> _Task to complete_: Going line by line through the entries below, count those that contain "whenever". Give the number by itself.
::::::
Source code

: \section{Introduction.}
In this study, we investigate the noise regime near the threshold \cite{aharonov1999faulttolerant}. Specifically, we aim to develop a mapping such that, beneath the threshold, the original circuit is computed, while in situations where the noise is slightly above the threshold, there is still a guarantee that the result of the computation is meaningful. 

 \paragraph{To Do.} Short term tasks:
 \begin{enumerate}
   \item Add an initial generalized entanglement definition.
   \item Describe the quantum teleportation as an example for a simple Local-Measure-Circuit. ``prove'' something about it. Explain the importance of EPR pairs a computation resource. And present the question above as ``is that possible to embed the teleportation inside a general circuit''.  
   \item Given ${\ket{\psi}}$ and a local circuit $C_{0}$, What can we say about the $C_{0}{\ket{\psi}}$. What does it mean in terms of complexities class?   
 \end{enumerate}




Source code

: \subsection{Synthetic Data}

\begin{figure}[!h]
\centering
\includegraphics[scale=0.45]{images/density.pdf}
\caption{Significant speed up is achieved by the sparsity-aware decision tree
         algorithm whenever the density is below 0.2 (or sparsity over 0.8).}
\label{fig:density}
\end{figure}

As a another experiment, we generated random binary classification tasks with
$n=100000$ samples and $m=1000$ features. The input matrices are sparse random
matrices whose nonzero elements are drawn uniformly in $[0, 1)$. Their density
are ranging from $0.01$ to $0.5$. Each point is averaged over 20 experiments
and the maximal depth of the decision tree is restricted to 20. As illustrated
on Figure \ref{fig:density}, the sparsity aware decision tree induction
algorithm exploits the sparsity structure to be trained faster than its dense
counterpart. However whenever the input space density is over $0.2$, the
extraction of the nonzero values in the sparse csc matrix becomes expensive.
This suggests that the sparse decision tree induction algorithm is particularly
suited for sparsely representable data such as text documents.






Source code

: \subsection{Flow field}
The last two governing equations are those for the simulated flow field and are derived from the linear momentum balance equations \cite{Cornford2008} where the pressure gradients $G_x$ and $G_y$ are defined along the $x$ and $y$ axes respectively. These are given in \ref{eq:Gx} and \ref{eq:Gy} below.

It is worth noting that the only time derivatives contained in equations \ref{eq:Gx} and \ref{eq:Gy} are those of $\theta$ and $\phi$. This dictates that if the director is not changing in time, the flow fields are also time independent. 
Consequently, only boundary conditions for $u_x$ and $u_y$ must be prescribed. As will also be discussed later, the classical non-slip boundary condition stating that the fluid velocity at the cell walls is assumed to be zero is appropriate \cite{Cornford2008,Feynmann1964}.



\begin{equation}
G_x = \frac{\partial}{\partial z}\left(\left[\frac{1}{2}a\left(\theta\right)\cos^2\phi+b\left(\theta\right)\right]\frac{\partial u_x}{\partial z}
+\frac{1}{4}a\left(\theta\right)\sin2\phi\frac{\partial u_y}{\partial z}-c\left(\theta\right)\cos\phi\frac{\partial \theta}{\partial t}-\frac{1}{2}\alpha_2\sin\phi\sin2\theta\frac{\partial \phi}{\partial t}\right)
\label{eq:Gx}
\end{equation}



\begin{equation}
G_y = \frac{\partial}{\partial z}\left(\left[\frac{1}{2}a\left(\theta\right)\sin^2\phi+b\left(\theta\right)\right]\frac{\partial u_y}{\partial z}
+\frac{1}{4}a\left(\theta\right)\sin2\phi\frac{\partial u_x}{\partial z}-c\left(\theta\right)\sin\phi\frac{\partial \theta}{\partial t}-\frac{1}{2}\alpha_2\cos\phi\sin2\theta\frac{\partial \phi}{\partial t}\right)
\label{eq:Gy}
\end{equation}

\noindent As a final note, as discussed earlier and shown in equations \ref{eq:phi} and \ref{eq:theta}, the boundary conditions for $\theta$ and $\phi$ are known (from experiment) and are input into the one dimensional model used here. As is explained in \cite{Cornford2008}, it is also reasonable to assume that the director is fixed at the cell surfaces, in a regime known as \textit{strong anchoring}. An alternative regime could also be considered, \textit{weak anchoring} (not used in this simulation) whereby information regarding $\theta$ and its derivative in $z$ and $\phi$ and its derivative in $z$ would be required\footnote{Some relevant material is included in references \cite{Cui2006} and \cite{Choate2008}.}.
::::::
> _Answer space_: 2